Driftwood is ridiculously expensive. What type of wood is actually going into betta tank. From what tree?


----------



## lilnaugrim (Mar 27, 2013)

I'm not sure exactly what your question is but I've had both Malaysian and Mopani in my tanks. Both are perfectly fine except weird thing was my Malaysian never released tannins, both pieces I had. But the Mopani did, not that I minded.

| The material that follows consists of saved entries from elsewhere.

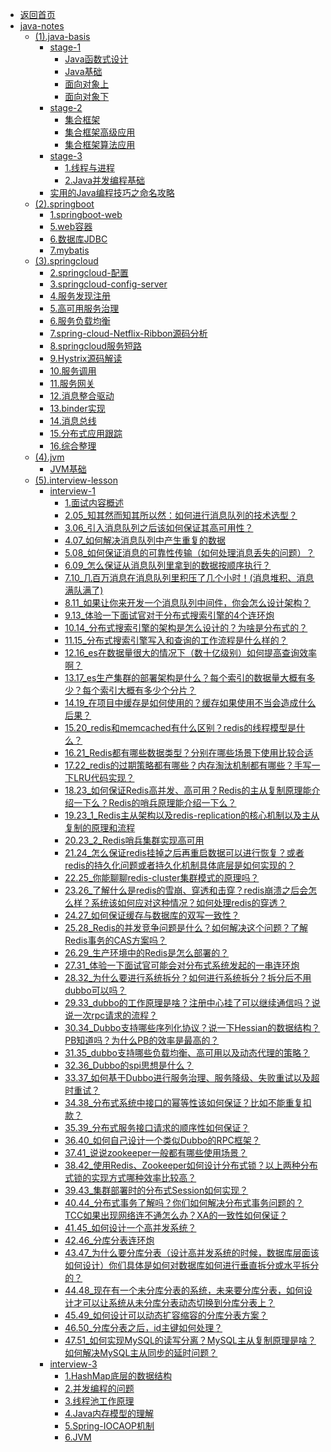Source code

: - [返回首页](/)
- [java-notes](java-notes/)
  - [(1).java-basis](java-notes/(1).java-basis/)
    - [stage-1](java-notes/(1).java-basis/stage-1/)
      - [Java函数式设计](java-notes/(1).java-basis/stage-1/Java函数式设计.md)
      - [Java基础](java-notes/(1).java-basis/stage-1/Java基础.md)
      - [面向对象上](java-notes/(1).java-basis/stage-1/面向对象上.md)
      - [面向对象下](java-notes/(1).java-basis/stage-1/面向对象下.md)
    - [stage-2](java-notes/(1).java-basis/stage-2/)
      - [集合框架](java-notes/(1).java-basis/stage-2/集合框架.md)
      - [集合框架高级应用](java-notes/(1).java-basis/stage-2/集合框架高级应用.md)
      - [集合框架算法应用](java-notes/(1).java-basis/stage-2/集合框架算法应用.md)
    - [stage-3](java-notes/(1).java-basis/stage-3/)
      - [1.线程与进程](java-notes/(1).java-basis/stage-3/1.线程与进程.md)
      - [2.Java并发编程基础](java-notes/(1).java-basis/stage-3/2.Java并发编程基础.md)
    - [实用的Java编程技巧之命名攻略](java-notes/(1).java-basis/实用的Java编程技巧之命名攻略.md)
  - [(2).springboot](java-notes/(2).springboot/)
    - [1.springboot-web](java-notes/(2).springboot/1.springboot-web.md)
    - [5.web容器](java-notes/(2).springboot/5.web容器.md)
    - [6.数据库JDBC](java-notes/(2).springboot/6.数据库JDBC.md)
    - [7.mybatis](java-notes/(2).springboot/7.mybatis.md)
  - [(3).springcloud](java-notes/(3).springcloud/)
    - [2.springcloud-配置](java-notes/(3).springcloud/2.springcloud-配置.md)
    - [3.springcloud-config-server](java-notes/(3).springcloud/3.springcloud-config-server.md)
    - [4.服务发现注册](java-notes/(3).springcloud/4.服务发现注册.md)
    - [5.高可用服务治理](java-notes/(3).springcloud/5.高可用服务治理.md)
    - [6.服务负载均衡](java-notes/(3).springcloud/6.服务负载均衡.md)
    - [7.spring-cloud-Netflix-Ribbon源码分析](java-notes/(3).springcloud/7.spring-cloud-Netflix-Ribbon源码分析.md)
    - [8.springcloud服务短路](java-notes/(3).springcloud/8.springcloud服务短路.md)
    - [9.Hystrix源码解读](java-notes/(3).springcloud/9.Hystrix源码解读.md)
    - [10.服务调用](java-notes/(3).springcloud/10.服务调用.md)
    - [11.服务网关](java-notes/(3).springcloud/11.服务网关.md)
    - [12.消息整合驱动](java-notes/(3).springcloud/12.消息整合驱动.md)
    - [13.binder实现](java-notes/(3).springcloud/13.binder实现.md)
    - [14.消息总线](java-notes/(3).springcloud/14.消息总线.md)
    - [15.分布式应用跟踪](java-notes/(3).springcloud/15.分布式应用跟踪.md)
    - [16.综合整理](java-notes/(3).springcloud/16.综合整理.md)
  - [(4).jvm](java-notes/(4).jvm/)
    - [JVM基础](java-notes/(4).jvm/JVM基础.md)
  - [(5).interview-lesson](java-notes/(5).interview-lesson/)
    - [interview-1](java-notes/(5).interview-lesson/interview-1/)
      - [1.面试内容概述](java-notes/(5).interview-lesson/interview-1/1.面试内容概述.md)
      - [2.05_知其然而知其所以然：如何进行消息队列的技术选型？](java-notes/(5).interview-lesson/interview-1/2.05_知其然而知其所以然：如何进行消息队列的技术选型？.md)
      - [3.06_引入消息队列之后该如何保证其高可用性？](java-notes/(5).interview-lesson/interview-1/3.06_引入消息队列之后该如何保证其高可用性？.md)
      - [4.07_如何解决消息队列中产生重复的数据](java-notes/(5).interview-lesson/interview-1/4.07_如何解决消息队列中产生重复的数据.md)
      - [5.08_如何保证消息的可靠性传输（如何处理消息丢失的问题）？](java-notes/(5).interview-lesson/interview-1/5.08_如何保证消息的可靠性传输（如何处理消息丢失的问题）？.md)
      - [6.09_怎么保证从消息队列里拿到的数据按顺序执行？](java-notes/(5).interview-lesson/interview-1/6.09_怎么保证从消息队列里拿到的数据按顺序执行？.md)
      - [7.10_几百万消息在消息队列里积压了几个小时！(消息堆积、消息满队满了)](java-notes/(5).interview-lesson/interview-1/7.10_几百万消息在消息队列里积压了几个小时！(消息堆积、消息满队满了).md)
      - [8.11_如果让你来开发一个消息队列中间件，你会怎么设计架构？](java-notes/(5).interview-lesson/interview-1/8.11_如果让你来开发一个消息队列中间件，你会怎么设计架构？.md)
      - [9.13_体验一下面试官对于分布式搜索引擎的4个连环炮](java-notes/(5).interview-lesson/interview-1/9.13_体验一下面试官对于分布式搜索引擎的4个连环炮.md)
      - [10.14_分布式搜索引擎的架构是怎么设计的？为啥是分布式的？](java-notes/(5).interview-lesson/interview-1/10.14_分布式搜索引擎的架构是怎么设计的？为啥是分布式的？.md)
      - [11.15_分布式搜索引擎写入和查询的工作流程是什么样的？](java-notes/(5).interview-lesson/interview-1/11.15_分布式搜索引擎写入和查询的工作流程是什么样的？.md)
      - [12.16_es在数据量很大的情况下（数十亿级别）如何提高查询效率啊？](java-notes/(5).interview-lesson/interview-1/12.16_es在数据量很大的情况下（数十亿级别）如何提高查询效率啊？.md)
      - [13.17_es生产集群的部署架构是什么？每个索引的数据量大概有多少？每个索引大概有多少个分片？](java-notes/(5).interview-lesson/interview-1/13.17_es生产集群的部署架构是什么？每个索引的数据量大概有多少？每个索引大概有多少个分片？.md)
      - [14.19_在项目中缓存是如何使用的？缓存如果使用不当会造成什么后果？](java-notes/(5).interview-lesson/interview-1/14.19_在项目中缓存是如何使用的？缓存如果使用不当会造成什么后果？.md)
      - [15.20_redis和memcached有什么区别？redis的线程模型是什么？](java-notes/(5).interview-lesson/interview-1/15.20_redis和memcached有什么区别？redis的线程模型是什么？.md)
      - [16.21_Redis都有哪些数据类型？分别在哪些场景下使用比较合适](java-notes/(5).interview-lesson/interview-1/16.21_Redis都有哪些数据类型？分别在哪些场景下使用比较合适.md)
      - [17.22_redis的过期策略都有哪些？内存淘汰机制都有哪些？手写一下LRU代码实现？](java-notes/(5).interview-lesson/interview-1/17.22_redis的过期策略都有哪些？内存淘汰机制都有哪些？手写一下LRU代码实现？.md)
      - [18.23_如何保证Redis高并发、高可用？Redis的主从复制原理能介绍一下么？Redis的哨兵原理能介绍一下么？](java-notes/(5).interview-lesson/interview-1/18.23_如何保证Redis高并发、高可用？Redis的主从复制原理能介绍一下么？Redis的哨兵原理能介绍一下么？.md)
      - [19.23_1_Redis主从架构以及redis-replication的核心机制以及主从复制的原理和流程](java-notes/(5).interview-lesson/interview-1/19.23_1_Redis主从架构以及redis-replication的核心机制以及主从复制的原理和流程.md)
      - [20.23_2_Redis哨兵集群实现高可用](java-notes/(5).interview-lesson/interview-1/20.23_2_Redis哨兵集群实现高可用.md)
      - [21.24_怎么保证redis挂掉之后再重启数据可以进行恢复？或者redis的持久化问题或者持久化机制具体底层是如何实现的？](java-notes/(5).interview-lesson/interview-1/21.24_怎么保证redis挂掉之后再重启数据可以进行恢复？或者redis的持久化问题或者持久化机制具体底层是如何实现的？.md)
      - [22.25_你能聊聊redis-cluster集群模式的原理吗？](java-notes/(5).interview-lesson/interview-1/22.25_你能聊聊redis-cluster集群模式的原理吗？.md)
      - [23.26_了解什么是redis的雪崩、穿透和击穿？redis崩溃之后会怎么样？系统该如何应对这种情况？如何处理redis的穿透？](java-notes/(5).interview-lesson/interview-1/23.26_了解什么是redis的雪崩、穿透和击穿？redis崩溃之后会怎么样？系统该如何应对这种情况？如何处理redis的穿透？.md)
      - [24.27_如何保证缓存与数据库的双写一致性？](java-notes/(5).interview-lesson/interview-1/24.27_如何保证缓存与数据库的双写一致性？.md)
      - [25.28_Redis的并发竞争问题是什么？如何解决这个问题？了解Redis事务的CAS方案吗？](java-notes/(5).interview-lesson/interview-1/25.28_Redis的并发竞争问题是什么？如何解决这个问题？了解Redis事务的CAS方案吗？.md)
      - [26.29_生产环境中的Redis是怎么部署的？](java-notes/(5).interview-lesson/interview-1/26.29_生产环境中的Redis是怎么部署的？.md)
      - [27.31_体验一下面试官可能会对分布式系统发起的一串连环炮](java-notes/(5).interview-lesson/interview-1/27.31_体验一下面试官可能会对分布式系统发起的一串连环炮.md)
      - [28.32_为什么要进行系统拆分？如何进行系统拆分？拆分后不用dubbo可以吗？](java-notes/(5).interview-lesson/interview-1/28.32_为什么要进行系统拆分？如何进行系统拆分？拆分后不用dubbo可以吗？.md)
      - [29.33_dubbo的工作原理是啥？注册中心挂了可以继续通信吗？说说一次rpc请求的流程？](java-notes/(5).interview-lesson/interview-1/29.33_dubbo的工作原理是啥？注册中心挂了可以继续通信吗？说说一次rpc请求的流程？.md)
      - [30.34_Dubbo支持哪些序列化协议？说一下Hessian的数据结构？PB知道吗？为什么PB的效率是最高的？](java-notes/(5).interview-lesson/interview-1/30.34_Dubbo支持哪些序列化协议？说一下Hessian的数据结构？PB知道吗？为什么PB的效率是最高的？.md)
      - [31.35_dubbo支持哪些负载均衡、高可用以及动态代理的策略？](java-notes/(5).interview-lesson/interview-1/31.35_dubbo支持哪些负载均衡、高可用以及动态代理的策略？.md)
      - [32.36_Dubbo的spi思想是什么？](java-notes/(5).interview-lesson/interview-1/32.36_Dubbo的spi思想是什么？.md)
      - [33.37_如何基于Dubbo进行服务治理、服务降级、失败重试以及超时重试？](java-notes/(5).interview-lesson/interview-1/33.37_如何基于Dubbo进行服务治理、服务降级、失败重试以及超时重试？.md)
      - [34.38_分布式系统中接口的幂等性该如何保证？比如不能重复扣款？](java-notes/(5).interview-lesson/interview-1/34.38_分布式系统中接口的幂等性该如何保证？比如不能重复扣款？.md)
      - [35.39_分布式服务接口请求的顺序性如何保证？](java-notes/(5).interview-lesson/interview-1/35.39_分布式服务接口请求的顺序性如何保证？.md)
      - [36.40_如何自己设计一个类似Dubbo的RPC框架？](java-notes/(5).interview-lesson/interview-1/36.40_如何自己设计一个类似Dubbo的RPC框架？.md)
      - [37.41_说说zookeeper一般都有哪些使用场景？](java-notes/(5).interview-lesson/interview-1/37.41_说说zookeeper一般都有哪些使用场景？.md)
      - [38.42_使用Redis、Zookeeper如何设计分布式锁？以上两种分布式锁的实现方式哪种效率比较高？](java-notes/(5).interview-lesson/interview-1/38.42_使用Redis、Zookeeper如何设计分布式锁？以上两种分布式锁的实现方式哪种效率比较高？.md)
      - [39.43_集群部署时的分布式Session如何实现？](java-notes/(5).interview-lesson/interview-1/39.43_集群部署时的分布式Session如何实现？.md)
      - [40.44_分布式事务了解吗？你们如何解决分布式事务问题的？TCC如果出现网络连不通怎么办？XA的一致性如何保证？](java-notes/(5).interview-lesson/interview-1/40.44_分布式事务了解吗？你们如何解决分布式事务问题的？TCC如果出现网络连不通怎么办？XA的一致性如何保证？.md)
      - [41.45_如何设计一个高并发系统？](java-notes/(5).interview-lesson/interview-1/41.45_如何设计一个高并发系统？.md)
      - [42.46_分库分表连环炮](java-notes/(5).interview-lesson/interview-1/42.46_分库分表连环炮.md)
      - [43.47_为什么要分库分表（设计高并发系统的时候，数据库层面该如何设计）你们具体是如何对数据库如何进行垂直拆分或水平拆分的？](java-notes/(5).interview-lesson/interview-1/43.47_为什么要分库分表（设计高并发系统的时候，数据库层面该如何设计）你们具体是如何对数据库如何进行垂直拆分或水平拆分的？.md)
      - [44.48_现在有一个未分库分表的系统，未来要分库分表，如何设计才可以让系统从未分库分表动态切换到分库分表上？](java-notes/(5).interview-lesson/interview-1/44.48_现在有一个未分库分表的系统，未来要分库分表，如何设计才可以让系统从未分库分表动态切换到分库分表上？.md)
      - [45.49_如何设计可以动态扩容缩容的分库分表方案？](java-notes/(5).interview-lesson/interview-1/45.49_如何设计可以动态扩容缩容的分库分表方案？.md)
      - [46.50_分库分表之后，id主键如何处理？](java-notes/(5).interview-lesson/interview-1/46.50_分库分表之后，id主键如何处理？.md)
      - [47.51_如何实现MySQL的读写分离？MySQL主从复制原理是啥？如何解决MySQL主从同步的延时问题？](java-notes/(5).interview-lesson/interview-1/47.51_如何实现MySQL的读写分离？MySQL主从复制原理是啥？如何解决MySQL主从同步的延时问题？.md)
    - [interview-3](java-notes/(5).interview-lesson/interview-3/)
      - [1.HashMap底层的数据结构](java-notes/(5).interview-lesson/interview-3/1.HashMap底层的数据结构.md)
      - [2.并发编程的问题](java-notes/(5).interview-lesson/interview-3/2.并发编程的问题.md)
      - [3.线程池工作原理](java-notes/(5).interview-lesson/interview-3/3.线程池工作原理.md)
      - [4.Java内存模型的理解](java-notes/(5).interview-lesson/interview-3/4.Java内存模型的理解.md)
      - [5.Spring-IOCAOP机制](java-notes/(5).interview-lesson/interview-3/5.Spring-IOCAOP机制.md)
      - [6.JVM](java-notes/(5).interview-lesson/interview-3/6.JVM.md)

All is good with any driftwood except for when I had a piece of Malaysian and an oak leaf in my 10 gallon. My pH dipped down to 5.5, which is fine for the boy's but my shrimp died....so I don't recommend using driftwood if you have a low pH already and want to keep other things besides Betta's or low pH fish


----------



## NeptunesMom (May 4, 2012)

If you are using it for decor only, you could get a piece of artificial driftwood. That's what I did for my tank. I think mine was on sale for like $13.00.


----------



## jadaBlu (Feb 14, 2013)

Well my FIL lives within walking distance of a beach he could send me some. This is why I was wondering what is suitable. It's good to know the Malaysian driftwood doesn't release tannins as I don't want my tank too brown and I may get some amano shrimp in the long run.


----------



## lilnaugrim (Mar 27, 2013)

Oh sorry, I should have specified. The type of Malaysian that I had gotten was pre-packaged and I believe it was pre-boiled as well. It depends on where you get it because all I could read online was "Why is my Malaysian wood still leeching tannins?" instead of what I was searching for: "Why ISN'T my Malaysian wood leeching tannins?" lol 

If you get it from a beach, get it from freshwater. If the piece is small enough and from salt water, you could boil it a million times and that might be able to get all the salt out but I'd caution using things from salt water beaches in freshwater tanks. There will always be some sort of residue or leeching or something that's not good for the fish/plants :-(


----------



## BittyB (Jun 19, 2013)

I wouldnt recommend getting beach wood to put in a fresh water tank. If you're getting found wood, you want to go look in fresh water lakes and river areas. Make sure it is clean of course by doing dips and such and letting it sit in tap water for a bit. 

Apparently there's a few wood varietals not good for like pine, Elm, softer woods that decompose faster. 

If you find wood suitable that is not submerged, it might take a long while to get it to aquarium ready. It needs to dry the sap first which takes forever and release some of the tannins out so it's not leeching super heavy.


----------